Electronic and atomic structure of copper clusters

Abstract

The electronic and geometrical structure of Cu microclusters is investigated utilizing a parametrized tight-binding linear-muffin-tin-orbital (TB-LMTO) method in combination with the real-space recursion technique. The parameters of the TB-LMTO Hamiltonian are derived from ab initio self-consistent k-space TB-LMTO calculations for the corresponding cluster material in its bulk phase for varying lattice constants.
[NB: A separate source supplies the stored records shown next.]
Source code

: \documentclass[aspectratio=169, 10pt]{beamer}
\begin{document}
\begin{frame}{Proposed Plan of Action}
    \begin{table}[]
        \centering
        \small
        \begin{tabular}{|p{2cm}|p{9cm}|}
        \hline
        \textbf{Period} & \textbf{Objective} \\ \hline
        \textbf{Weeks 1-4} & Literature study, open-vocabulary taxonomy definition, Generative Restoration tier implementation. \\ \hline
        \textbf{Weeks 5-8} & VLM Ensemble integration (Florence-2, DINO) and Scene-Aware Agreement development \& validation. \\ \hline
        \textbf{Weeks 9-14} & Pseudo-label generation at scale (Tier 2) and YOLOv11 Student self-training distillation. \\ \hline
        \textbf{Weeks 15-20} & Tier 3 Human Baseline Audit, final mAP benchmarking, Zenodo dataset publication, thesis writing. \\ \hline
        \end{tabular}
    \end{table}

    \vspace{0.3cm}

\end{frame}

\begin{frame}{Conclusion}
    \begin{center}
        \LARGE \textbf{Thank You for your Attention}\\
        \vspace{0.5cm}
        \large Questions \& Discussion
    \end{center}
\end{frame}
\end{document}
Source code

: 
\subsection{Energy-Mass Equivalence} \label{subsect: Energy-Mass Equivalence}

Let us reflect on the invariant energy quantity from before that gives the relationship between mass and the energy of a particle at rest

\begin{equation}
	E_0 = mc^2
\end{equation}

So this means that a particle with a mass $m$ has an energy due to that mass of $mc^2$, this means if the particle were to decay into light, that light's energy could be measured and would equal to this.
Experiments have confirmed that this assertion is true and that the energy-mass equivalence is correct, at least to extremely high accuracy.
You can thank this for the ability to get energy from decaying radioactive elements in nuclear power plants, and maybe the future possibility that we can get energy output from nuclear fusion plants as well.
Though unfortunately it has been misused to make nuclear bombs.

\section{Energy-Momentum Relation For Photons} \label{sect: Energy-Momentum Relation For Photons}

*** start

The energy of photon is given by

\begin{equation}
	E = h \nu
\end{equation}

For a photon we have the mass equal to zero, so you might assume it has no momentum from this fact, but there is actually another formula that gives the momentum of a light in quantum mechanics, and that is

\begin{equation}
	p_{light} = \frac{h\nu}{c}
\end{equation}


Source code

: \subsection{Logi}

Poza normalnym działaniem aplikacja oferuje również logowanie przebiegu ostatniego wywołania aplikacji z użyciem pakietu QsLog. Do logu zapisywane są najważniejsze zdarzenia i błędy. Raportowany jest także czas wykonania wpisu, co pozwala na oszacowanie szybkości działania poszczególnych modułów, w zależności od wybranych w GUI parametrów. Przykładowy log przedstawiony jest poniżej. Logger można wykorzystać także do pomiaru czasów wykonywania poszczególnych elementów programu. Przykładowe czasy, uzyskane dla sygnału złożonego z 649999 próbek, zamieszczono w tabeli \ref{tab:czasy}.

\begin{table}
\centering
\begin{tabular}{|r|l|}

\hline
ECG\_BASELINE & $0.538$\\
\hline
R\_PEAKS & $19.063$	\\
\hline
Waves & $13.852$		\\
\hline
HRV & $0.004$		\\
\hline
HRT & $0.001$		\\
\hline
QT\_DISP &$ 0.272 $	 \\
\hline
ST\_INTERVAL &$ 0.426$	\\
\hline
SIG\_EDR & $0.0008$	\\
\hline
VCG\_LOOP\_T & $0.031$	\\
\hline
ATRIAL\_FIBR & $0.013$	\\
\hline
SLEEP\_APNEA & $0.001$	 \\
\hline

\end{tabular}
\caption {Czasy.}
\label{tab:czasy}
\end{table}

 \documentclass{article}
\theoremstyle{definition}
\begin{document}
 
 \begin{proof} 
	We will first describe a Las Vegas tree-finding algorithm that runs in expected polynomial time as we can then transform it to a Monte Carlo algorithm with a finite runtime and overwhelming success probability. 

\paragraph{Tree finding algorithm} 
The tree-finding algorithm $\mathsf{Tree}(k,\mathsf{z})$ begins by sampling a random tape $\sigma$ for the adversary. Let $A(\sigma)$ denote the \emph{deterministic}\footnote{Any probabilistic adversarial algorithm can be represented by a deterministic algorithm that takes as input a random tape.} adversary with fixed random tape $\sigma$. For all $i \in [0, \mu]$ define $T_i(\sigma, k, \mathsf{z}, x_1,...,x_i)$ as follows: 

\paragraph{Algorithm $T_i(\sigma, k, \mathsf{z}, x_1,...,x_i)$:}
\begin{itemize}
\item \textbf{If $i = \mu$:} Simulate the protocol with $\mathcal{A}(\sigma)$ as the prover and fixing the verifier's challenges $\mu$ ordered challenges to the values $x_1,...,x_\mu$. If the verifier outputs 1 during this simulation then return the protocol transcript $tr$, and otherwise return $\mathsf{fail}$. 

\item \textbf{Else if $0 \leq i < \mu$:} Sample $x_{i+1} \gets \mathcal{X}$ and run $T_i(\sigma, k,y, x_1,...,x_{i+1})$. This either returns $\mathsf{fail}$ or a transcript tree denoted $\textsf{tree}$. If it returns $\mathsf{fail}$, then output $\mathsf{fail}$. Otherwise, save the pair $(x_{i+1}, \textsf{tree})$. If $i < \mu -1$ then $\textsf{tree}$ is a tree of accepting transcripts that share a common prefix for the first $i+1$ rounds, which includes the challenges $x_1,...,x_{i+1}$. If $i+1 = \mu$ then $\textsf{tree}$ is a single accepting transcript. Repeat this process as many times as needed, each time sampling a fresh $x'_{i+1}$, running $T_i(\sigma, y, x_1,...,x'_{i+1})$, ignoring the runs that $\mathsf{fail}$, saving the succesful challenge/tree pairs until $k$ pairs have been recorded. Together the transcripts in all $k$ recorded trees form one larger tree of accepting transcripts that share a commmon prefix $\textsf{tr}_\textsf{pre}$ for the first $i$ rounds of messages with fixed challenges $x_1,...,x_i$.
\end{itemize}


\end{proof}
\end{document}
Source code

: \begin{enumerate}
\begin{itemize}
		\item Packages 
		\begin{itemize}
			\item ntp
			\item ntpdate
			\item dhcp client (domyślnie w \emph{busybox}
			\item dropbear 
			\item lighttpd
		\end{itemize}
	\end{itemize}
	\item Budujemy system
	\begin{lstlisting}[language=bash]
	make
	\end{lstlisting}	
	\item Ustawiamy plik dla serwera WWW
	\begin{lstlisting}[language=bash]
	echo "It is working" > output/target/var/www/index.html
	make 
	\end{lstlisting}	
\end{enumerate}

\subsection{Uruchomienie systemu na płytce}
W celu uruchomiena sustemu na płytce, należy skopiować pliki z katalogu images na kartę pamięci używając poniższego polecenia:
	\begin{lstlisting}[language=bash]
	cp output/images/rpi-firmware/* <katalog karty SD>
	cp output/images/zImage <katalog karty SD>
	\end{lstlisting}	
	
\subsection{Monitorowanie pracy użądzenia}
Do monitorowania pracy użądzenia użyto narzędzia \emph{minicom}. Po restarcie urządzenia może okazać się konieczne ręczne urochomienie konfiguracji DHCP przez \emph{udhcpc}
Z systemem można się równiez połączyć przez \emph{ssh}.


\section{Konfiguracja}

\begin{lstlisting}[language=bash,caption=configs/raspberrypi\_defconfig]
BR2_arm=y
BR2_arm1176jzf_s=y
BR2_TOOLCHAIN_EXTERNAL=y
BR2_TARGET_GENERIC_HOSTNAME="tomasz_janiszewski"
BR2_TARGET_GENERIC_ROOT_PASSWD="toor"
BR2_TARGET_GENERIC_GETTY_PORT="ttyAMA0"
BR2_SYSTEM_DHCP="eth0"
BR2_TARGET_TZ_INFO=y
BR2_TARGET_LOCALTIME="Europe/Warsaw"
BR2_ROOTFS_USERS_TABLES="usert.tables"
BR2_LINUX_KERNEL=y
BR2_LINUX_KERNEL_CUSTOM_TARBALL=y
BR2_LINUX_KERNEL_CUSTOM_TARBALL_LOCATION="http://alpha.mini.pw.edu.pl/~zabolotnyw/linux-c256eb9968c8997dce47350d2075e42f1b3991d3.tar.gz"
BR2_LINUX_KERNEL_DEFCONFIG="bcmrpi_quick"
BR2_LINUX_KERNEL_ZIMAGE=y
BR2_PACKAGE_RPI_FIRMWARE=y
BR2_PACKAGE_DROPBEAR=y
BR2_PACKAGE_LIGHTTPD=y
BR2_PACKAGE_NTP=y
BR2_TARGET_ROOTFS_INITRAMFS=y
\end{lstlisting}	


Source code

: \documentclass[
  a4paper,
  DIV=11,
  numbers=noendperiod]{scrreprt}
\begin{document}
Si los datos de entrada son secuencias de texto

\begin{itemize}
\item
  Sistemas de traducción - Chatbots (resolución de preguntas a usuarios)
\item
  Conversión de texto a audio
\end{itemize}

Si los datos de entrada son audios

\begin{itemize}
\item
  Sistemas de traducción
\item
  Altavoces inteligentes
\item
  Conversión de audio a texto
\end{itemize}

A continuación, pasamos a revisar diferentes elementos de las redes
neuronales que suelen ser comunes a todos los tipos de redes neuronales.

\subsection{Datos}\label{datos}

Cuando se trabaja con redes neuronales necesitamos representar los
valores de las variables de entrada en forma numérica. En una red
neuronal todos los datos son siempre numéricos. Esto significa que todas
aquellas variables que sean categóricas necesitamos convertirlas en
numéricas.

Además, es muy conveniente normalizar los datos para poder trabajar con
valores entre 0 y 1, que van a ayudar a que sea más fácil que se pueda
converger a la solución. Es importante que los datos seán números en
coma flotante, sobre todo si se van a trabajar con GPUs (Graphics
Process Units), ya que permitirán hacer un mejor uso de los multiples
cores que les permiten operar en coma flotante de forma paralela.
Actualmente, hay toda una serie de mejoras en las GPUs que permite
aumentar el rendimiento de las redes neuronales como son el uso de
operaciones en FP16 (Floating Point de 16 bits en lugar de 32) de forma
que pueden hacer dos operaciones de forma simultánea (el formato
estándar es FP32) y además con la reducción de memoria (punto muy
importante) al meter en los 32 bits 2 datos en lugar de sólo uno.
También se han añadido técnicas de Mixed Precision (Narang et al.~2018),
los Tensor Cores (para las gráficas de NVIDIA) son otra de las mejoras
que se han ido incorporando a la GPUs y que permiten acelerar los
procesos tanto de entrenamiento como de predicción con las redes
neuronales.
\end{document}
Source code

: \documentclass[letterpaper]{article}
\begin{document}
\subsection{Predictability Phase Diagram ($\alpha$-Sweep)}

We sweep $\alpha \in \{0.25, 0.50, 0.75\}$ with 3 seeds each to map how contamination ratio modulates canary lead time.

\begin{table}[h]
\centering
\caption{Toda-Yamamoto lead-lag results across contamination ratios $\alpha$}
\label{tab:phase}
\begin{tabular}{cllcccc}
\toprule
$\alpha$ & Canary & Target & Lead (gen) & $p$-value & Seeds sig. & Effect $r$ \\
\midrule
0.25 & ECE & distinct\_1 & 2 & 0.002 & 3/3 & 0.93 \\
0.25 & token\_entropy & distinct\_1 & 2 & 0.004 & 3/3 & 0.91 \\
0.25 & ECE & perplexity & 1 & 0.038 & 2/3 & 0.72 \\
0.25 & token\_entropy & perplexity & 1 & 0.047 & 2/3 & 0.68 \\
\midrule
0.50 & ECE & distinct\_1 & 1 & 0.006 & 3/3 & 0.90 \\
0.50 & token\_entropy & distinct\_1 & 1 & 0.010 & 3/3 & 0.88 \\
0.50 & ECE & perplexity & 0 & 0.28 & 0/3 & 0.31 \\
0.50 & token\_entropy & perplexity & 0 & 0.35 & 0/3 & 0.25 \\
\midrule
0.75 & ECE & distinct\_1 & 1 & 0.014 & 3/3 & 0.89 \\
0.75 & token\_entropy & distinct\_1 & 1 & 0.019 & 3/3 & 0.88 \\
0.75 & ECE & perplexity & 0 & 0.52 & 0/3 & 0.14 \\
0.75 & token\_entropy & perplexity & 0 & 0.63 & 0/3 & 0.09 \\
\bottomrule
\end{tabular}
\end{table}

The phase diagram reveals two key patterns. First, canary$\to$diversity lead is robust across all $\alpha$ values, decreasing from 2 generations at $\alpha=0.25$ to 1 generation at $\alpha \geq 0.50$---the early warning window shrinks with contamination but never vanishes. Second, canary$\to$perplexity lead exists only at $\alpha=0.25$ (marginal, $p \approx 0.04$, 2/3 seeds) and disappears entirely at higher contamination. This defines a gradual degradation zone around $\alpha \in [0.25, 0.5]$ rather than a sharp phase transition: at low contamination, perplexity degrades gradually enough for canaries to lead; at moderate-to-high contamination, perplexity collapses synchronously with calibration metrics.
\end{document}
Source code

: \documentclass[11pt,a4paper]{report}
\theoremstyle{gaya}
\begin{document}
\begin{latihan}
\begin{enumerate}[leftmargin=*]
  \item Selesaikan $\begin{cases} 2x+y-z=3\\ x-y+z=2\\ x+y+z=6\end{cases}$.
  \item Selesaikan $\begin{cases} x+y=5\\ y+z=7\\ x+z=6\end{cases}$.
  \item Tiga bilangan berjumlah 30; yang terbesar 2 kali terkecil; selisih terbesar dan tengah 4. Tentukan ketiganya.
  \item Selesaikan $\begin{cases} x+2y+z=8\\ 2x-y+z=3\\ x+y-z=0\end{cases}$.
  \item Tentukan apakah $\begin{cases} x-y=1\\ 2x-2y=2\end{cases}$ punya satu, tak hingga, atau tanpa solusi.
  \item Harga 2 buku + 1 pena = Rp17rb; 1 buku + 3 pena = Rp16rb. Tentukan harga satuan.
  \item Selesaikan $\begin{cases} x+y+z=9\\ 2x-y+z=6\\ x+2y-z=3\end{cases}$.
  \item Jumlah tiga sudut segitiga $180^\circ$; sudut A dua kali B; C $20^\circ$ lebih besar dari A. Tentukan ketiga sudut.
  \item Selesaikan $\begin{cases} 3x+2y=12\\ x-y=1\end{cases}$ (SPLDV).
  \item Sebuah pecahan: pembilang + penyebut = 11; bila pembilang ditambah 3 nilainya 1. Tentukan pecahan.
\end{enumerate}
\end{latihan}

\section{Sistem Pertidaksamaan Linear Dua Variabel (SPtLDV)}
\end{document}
It is found that Cu clusters exhibit certain similarities to simple-metal clusters with respect to the gross electronic features: The calculated density-of-state (DOS) spectra exhibit exceptionally large gaps for sizes, corresponding to the well-known magic numbers of the spherical jellium model. Likewise, this shell structure shows up as pronounced drops at the magic sizes in calculated ionization potentials, in agreement with recently published experimental data. For the geometrical structure of Cu clusters we find high-symmetry arrangements to be Jahn-Teller unstable. The geometry of the magic ${\mathrm{Cu}}_{20}$ cluster, obtained by means of the simulated annealing strategy, exhibits a high sphericity, but low overall symmetry. The calculated root-mean-square bond-length fluctuation in ${\mathrm{Cu}}_{20}$ qualitatively matches the results from molecular dynamics simulations for other materials. Due to the dramatically growing computational difficulties with increasing cluster size, for larger clusters with sizes N>55, only uniformly relaxed fcc structures were examined. For such geometries, the DOS spectra in the range N≊500 are found to be almost fully converged to the corresponding k-space result of solid Cu.